I Have No Retirement Savings. Where Do I Start?

“The reason saving comes before investing is that you need to have seed before you can sow it in anticipation of a harvest.” – Rajen Devadason

Common sense reader mailbag: My wife and I are in our 30’s and haven’t started saving for retirement yet. We have no idea where to start. The sheer amount of choices out there scares us. Where do we begin?

This is a question I recently received from a reader, but I’m sure many others can relate. With the state of the savings rate in this country, this is not an uncommon occurrence. An EBRI study shows two-thirds of workers have less than $50,000 saved and 28% have less than $1,000 in savings.

The study also showed that only 14% of American workers are very confident that they will have enough money to live comfortably in retirement.

According to the Federal Reserve, the most recent personal savings rate for the country is only 2.6% of disposable income.  That is down from 8-10% in the 60s, 70s and 80s.

You could read scary retirement stats all day long but it still won’t help with your particular situation. There are so many options available that people tend to get overwhelmed. What should I invest in? Do I buy stocks or bonds? Where should I open an account? I have no idea how to choose a mutual fund or ETF? What percentage of my salary is the correct amount to save?

I can understand why people freeze up when trying to come up with answers to these tough decisions that can have a huge impact on their financial freedom and future. If you are starting with a clean slate it can be difficult to know where to begin.

The most important thing you can do is to just start saving. You can worry about gaining more investment knowledge after you have set up your account to start putting aside money on a periodic basis.

The first place you should look to save is with your employer.

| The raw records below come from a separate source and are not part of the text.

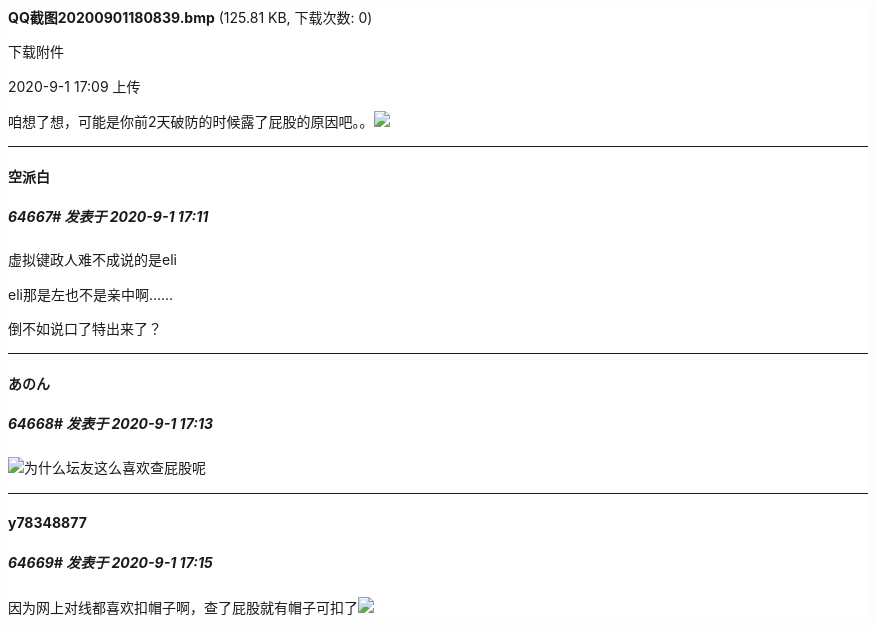 
<strong>QQ截图20200901180839.bmp</strong> (125.81 KB, 下载次数: 0)

下载附件

2020-9-1 17:09 上传






咱想了想，可能是你前2天破防的时候露了屁股的原因吧。。<img src="https://static.saraba1st.com/image/smiley/face2017/068.png" referrerpolicy="no-referrer">







-----

####  空派白  
##### 64667#       发表于 2020-9-1 17:11




虚拟键政人难不成说的是eli

eli那是左也不是亲中啊……


倒不如说口了特出来了？







-----

####  あのん  
##### 64668#       发表于 2020-9-1 17:13



<img src="https://static.saraba1st.com/image/smiley/face2017/067.png" referrerpolicy="no-referrer">为什么坛友这么喜欢查屁股呢







-----

####  y78348877  
##### 64669#       发表于 2020-9-1 17:15




因为网上对线都喜欢扣帽子啊，查了屁股就有帽子可扣了<img src="https://static.saraba1st.com/image/smiley/face2017/067.png" referrerpolicy="no-referrer">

If your employer offers you a retirement plan like a 401(k) plan you should start by at least saving enough to get your employer match. Up to 66% of employers that offer a 401(k) plan also offer a match with the average match being just north of 4%. So if you contribute 4% of your salary out of every paycheck the employer would also contribute 4%, giving you an 8% savings rate.

This is a great deal that far too many people aren’t taking advantage of. Many employees complain when they only get a cost of living raise in the 2-3% range. If that’s the case, how could you turn down an extra 4% in your retirement account every year? That’s the equivalent of turning down a 4% raise each year if you aren’t saving enough to get the match.

The other great thing about workplace retirement plans is the fact that the money is automatically taken out of your check every time you get paid. You don’t even have to think about making it a conscious decision. You set a percentage or an amount and it’s done by your payroll department before it even hits your checking account.

If your workplace doesn’t offer a retirement plan then your next option is opening an IRA. A Roth IRA is a retirement account that allows you to save after-tax money with the bonus that you pay no taxes on those funds upon retirement. With a traditional IRA you get tax breaks now as a write-off to your income but have to pay taxes when you retire. There are pros and cons to each so just pick the one that makes the most sense for your situation and start saving.

For this option, you will have to choose a fund provider. Keep it simple when looking for a place to open an IRA. They should be low cost, easy to open, easy to understand with good lines of communication and the ability to make your investments automatically.

Vanguard, Charles Schwab and T. Rowe Price all fit the bill in this case. All three offer low-cost index funds and keep things simple. They all offer help opening new accounts if you need it and it shouldn’t take you more than a half hour to do so. You simply enter in some basic personal information. Then they ask for your bank account details for funding purposes. Finally, you can choose your investments and make the contributions automatic.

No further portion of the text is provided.